─── Data for the task

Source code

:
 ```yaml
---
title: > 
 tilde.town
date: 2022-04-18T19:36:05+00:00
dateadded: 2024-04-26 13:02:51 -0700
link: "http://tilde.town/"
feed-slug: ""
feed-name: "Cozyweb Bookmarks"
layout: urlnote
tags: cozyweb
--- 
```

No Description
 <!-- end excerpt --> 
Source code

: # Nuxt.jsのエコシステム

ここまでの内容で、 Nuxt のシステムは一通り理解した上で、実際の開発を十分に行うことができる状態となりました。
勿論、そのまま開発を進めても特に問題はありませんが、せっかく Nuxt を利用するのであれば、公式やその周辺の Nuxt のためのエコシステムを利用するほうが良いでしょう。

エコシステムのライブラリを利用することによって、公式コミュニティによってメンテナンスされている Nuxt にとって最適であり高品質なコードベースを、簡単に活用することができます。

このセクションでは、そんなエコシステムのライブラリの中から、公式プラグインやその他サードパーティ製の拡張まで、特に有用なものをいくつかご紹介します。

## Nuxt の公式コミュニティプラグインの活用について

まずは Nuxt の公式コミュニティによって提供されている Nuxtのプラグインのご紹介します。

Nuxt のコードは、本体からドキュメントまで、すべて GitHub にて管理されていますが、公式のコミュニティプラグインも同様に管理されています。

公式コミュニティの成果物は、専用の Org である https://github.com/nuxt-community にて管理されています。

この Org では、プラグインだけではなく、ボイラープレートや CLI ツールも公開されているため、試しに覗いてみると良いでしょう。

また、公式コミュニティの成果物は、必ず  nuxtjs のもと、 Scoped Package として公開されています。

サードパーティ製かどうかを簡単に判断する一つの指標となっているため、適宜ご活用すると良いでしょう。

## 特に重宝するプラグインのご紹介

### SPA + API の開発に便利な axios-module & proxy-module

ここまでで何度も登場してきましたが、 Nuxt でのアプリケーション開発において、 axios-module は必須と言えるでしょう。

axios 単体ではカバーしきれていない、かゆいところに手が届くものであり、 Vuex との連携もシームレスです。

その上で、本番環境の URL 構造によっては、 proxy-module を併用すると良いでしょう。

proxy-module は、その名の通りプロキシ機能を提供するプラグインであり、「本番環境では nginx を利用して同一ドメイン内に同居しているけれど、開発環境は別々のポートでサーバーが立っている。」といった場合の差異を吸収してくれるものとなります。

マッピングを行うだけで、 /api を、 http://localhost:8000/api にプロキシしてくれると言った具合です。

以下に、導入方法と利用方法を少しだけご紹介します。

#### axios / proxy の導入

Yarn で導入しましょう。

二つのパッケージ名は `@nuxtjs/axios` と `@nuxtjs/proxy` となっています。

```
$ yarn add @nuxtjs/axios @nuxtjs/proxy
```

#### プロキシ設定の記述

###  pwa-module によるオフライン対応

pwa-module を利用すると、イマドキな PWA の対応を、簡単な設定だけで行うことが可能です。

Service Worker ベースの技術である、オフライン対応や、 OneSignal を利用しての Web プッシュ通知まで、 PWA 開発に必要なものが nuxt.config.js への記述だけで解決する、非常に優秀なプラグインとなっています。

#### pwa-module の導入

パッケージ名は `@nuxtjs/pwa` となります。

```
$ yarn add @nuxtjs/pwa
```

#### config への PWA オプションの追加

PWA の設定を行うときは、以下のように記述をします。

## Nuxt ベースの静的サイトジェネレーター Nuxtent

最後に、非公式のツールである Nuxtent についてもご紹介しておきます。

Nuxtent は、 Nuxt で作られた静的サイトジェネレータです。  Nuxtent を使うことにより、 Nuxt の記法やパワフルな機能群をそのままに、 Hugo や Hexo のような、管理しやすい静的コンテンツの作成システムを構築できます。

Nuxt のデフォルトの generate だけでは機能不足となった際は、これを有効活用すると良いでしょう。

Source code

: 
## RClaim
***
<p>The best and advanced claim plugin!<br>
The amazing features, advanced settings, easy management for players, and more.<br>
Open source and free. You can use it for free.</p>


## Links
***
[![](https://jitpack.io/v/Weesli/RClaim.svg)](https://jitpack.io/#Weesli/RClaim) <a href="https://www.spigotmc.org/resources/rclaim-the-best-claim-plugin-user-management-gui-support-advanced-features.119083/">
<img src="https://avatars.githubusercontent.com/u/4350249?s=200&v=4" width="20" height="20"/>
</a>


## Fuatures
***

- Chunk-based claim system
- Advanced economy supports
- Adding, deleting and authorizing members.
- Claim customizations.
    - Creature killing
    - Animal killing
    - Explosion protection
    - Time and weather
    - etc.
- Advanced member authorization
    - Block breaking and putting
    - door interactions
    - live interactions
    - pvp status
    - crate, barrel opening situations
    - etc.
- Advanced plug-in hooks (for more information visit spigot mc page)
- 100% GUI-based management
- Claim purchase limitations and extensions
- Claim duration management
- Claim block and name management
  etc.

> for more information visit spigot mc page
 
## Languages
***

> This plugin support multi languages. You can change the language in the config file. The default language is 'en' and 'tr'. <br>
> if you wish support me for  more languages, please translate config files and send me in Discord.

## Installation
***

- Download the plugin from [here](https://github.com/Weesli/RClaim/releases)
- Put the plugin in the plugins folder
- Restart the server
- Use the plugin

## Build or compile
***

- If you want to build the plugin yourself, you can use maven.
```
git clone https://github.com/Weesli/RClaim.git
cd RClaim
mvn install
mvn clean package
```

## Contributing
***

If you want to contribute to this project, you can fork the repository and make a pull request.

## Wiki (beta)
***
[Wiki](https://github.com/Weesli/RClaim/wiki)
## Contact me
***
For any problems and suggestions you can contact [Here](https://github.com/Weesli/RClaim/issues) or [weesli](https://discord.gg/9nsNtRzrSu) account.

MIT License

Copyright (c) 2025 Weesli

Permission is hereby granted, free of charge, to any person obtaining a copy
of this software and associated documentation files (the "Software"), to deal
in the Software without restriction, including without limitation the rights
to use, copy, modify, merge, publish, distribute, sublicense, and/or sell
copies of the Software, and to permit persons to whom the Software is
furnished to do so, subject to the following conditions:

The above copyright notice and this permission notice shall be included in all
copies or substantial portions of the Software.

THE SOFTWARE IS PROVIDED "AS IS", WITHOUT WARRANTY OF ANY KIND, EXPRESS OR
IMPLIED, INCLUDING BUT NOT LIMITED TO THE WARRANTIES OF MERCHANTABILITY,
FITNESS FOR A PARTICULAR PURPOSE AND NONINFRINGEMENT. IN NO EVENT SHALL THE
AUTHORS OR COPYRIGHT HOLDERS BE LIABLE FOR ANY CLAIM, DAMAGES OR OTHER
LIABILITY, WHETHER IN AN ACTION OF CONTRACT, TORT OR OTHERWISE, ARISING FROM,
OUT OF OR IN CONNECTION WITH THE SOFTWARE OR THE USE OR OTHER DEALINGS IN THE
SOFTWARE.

──────

- _To do_
Retype the listing above, exactly and in full.

- _Answer for the task_
Source code

:
 ```yaml
---
title: > 
 tilde.town
date: 2022-04-18T19:36:05+00:00
dateadded: 2024-04-26 13:02:51 -0700
link: "http://tilde.town/"
feed-slug: ""
feed-name: "Cozyweb Bookmarks"
layout: urlnote
tags: cozyweb
--- 
```

No Description
 <!-- end excerpt --> 
Source code

: # Nuxt.jsのエコシステム

ここまでの内容で、 Nuxt のシステムは一通り理解した上で、実際の開発を十分に行うことができる状態となりました。
勿論、そのまま開発を進めても特に問題はありませんが、せっかく Nuxt を利用するのであれば、公式やその周辺の Nuxt のためのエコシステムを利用するほうが良いでしょう。

エコシステムのライブラリを利用することによって、公式コミュニティによってメンテナンスされている Nuxt にとって最適であり高品質なコードベースを、簡単に活用することができます。

このセクションでは、そんなエコシステムのライブラリの中から、公式プラグインやその他サードパーティ製の拡張まで、特に有用なものをいくつかご紹介します。

## Nuxt の公式コミュニティプラグインの活用について

まずは Nuxt の公式コミュニティによって提供されている Nuxtのプラグインのご紹介します。

Nuxt のコードは、本体からドキュメントまで、すべて GitHub にて管理されていますが、公式のコミュニティプラグインも同様に管理されています。

公式コミュニティの成果物は、専用の Org である https://github.com/nuxt-community にて管理されています。

この Org では、プラグインだけではなく、ボイラープレートや CLI ツールも公開されているため、試しに覗いてみると良いでしょう。

また、公式コミュニティの成果物は、必ず  nuxtjs のもと、 Scoped Package として公開されています。

サードパーティ製かどうかを簡単に判断する一つの指標となっているため、適宜ご活用すると良いでしょう。

## 特に重宝するプラグインのご紹介

### SPA + API の開発に便利な axios-module & proxy-module

ここまでで何度も登場してきましたが、 Nuxt でのアプリケーション開発において、 axios-module は必須と言えるでしょう。

axios 単体ではカバーしきれていない、かゆいところに手が届くものであり、 Vuex との連携もシームレスです。

その上で、本番環境の URL 構造によっては、 proxy-module を併用すると良いでしょう。

proxy-module は、その名の通りプロキシ機能を提供するプラグインであり、「本番環境では nginx を利用して同一ドメイン内に同居しているけれど、開発環境は別々のポートでサーバーが立っている。」といった場合の差異を吸収してくれるものとなります。

マッピングを行うだけで、 /api を、 http://localhost:8000/api にプロキシしてくれると言った具合です。

以下に、導入方法と利用方法を少しだけご紹介します。

#### axios / proxy の導入

Yarn で導入しましょう。

二つのパッケージ名は `@nuxtjs/axios` と `@nuxtjs/proxy` となっています。

```
$ yarn add @nuxtjs/axios @nuxtjs/proxy
```

#### プロキシ設定の記述

###  pwa-module によるオフライン対応

pwa-module を利用すると、イマドキな PWA の対応を、簡単な設定だけで行うことが可能です。

Service Worker ベースの技術である、オフライン対応や、 OneSignal を利用しての Web プッシュ通知まで、 PWA 開発に必要なものが nuxt.config.js への記述だけで解決する、非常に優秀なプラグインとなっています。

#### pwa-module の導入

パッケージ名は `@nuxtjs/pwa` となります。

```
$ yarn add @nuxtjs/pwa
```

#### config への PWA オプションの追加

PWA の設定を行うときは、以下のように記述をします。

## Nuxt ベースの静的サイトジェネレーター Nuxtent

最後に、非公式のツールである Nuxtent についてもご紹介しておきます。

Nuxtent は、 Nuxt で作られた静的サイトジェネレータです。  Nuxtent を使うことにより、 Nuxt の記法やパワフルな機能群をそのままに、 Hugo や Hexo のような、管理しやすい静的コンテンツの作成システムを構築できます。

Nuxt のデフォルトの generate だけでは機能不足となった際は、これを有効活用すると良いでしょう。

Source code

: 
## RClaim
***
<p>The best and advanced claim plugin!<br>
The amazing features, advanced settings, easy management for players, and more.<br>
Open source and free. You can use it for free.</p>


## Links
***
[![](https://jitpack.io/v/Weesli/RClaim.svg)](https://jitpack.io/#Weesli/RClaim) <a href="https://www.spigotmc.org/resources/rclaim-the-best-claim-plugin-user-management-gui-support-advanced-features.119083/">
<img src="https://avatars.githubusercontent.com/u/4350249?s=200&v=4" width="20" height="20"/>
</a>


## Fuatures
***

- Chunk-based claim system
- Advanced economy supports
- Adding, deleting and authorizing members.
- Claim customizations.
    - Creature killing
    - Animal killing
    - Explosion protection
    - Time and weather
    - etc.
- Advanced member authorization
    - Block breaking and putting
    - door interactions
    - live interactions
    - pvp status
    - crate, barrel opening situations
    - etc.
- Advanced plug-in hooks (for more information visit spigot mc page)
- 100% GUI-based management
- Claim purchase limitations and extensions
- Claim duration management
- Claim block and name management
  etc.

> for more information visit spigot mc page
 
## Languages
***

> This plugin support multi languages. You can change the language in the config file. The default language is 'en' and 'tr'. <br>
> if you wish support me for  more languages, please translate config files and send me in Discord.

## Installation
***

- Download the plugin from [here](https://github.com/Weesli/RClaim/releases)
- Put the plugin in the plugins folder
- Restart the server
- Use the plugin

## Build or compile
***

- If you want to build the plugin yourself, you can use maven.
```
git clone https://github.com/Weesli/RClaim.git
cd RClaim
mvn install
mvn clean package
```

## Contributing
***

If you want to contribute to this project, you can fork the repository and make a pull request.

## Wiki (beta)
***
[Wiki](https://github.com/Weesli/RClaim/wiki)
## Contact me
***
For any problems and suggestions you can contact [Here](https://github.com/Weesli/RClaim/issues) or [weesli](https://discord.gg/9nsNtRzrSu) account.

MIT License

Copyright (c) 2025 Weesli

Permission is hereby granted, free of charge, to any person obtaining a copy
of this software and associated documentation files (the "Software"), to deal
in the Software without restriction, including without limitation the rights
to use, copy, modify, merge, publish, distribute, sublicense, and/or sell
copies of the Software, and to permit persons to whom the Software is
furnished to do so, subject to the following conditions:

The above copyright notice and this permission notice shall be included in all
copies or substantial portions of the Software.

THE SOFTWARE IS PROVIDED "AS IS", WITHOUT WARRANTY OF ANY KIND, EXPRESS OR
IMPLIED, INCLUDING BUT NOT LIMITED TO THE WARRANTIES OF MERCHANTABILITY,
FITNESS FOR A PARTICULAR PURPOSE AND NONINFRINGEMENT. IN NO EVENT SHALL THE
AUTHORS OR COPYRIGHT HOLDERS BE LIABLE FOR ANY CLAIM, DAMAGES OR OTHER
LIABILITY, WHETHER IN AN ACTION OF CONTRACT, TORT OR OTHERWISE, ARISING FROM,
OUT OF OR IN CONNECTION WITH THE SOFTWARE OR THE USE OR OTHER DEALINGS IN THE
SOFTWARE.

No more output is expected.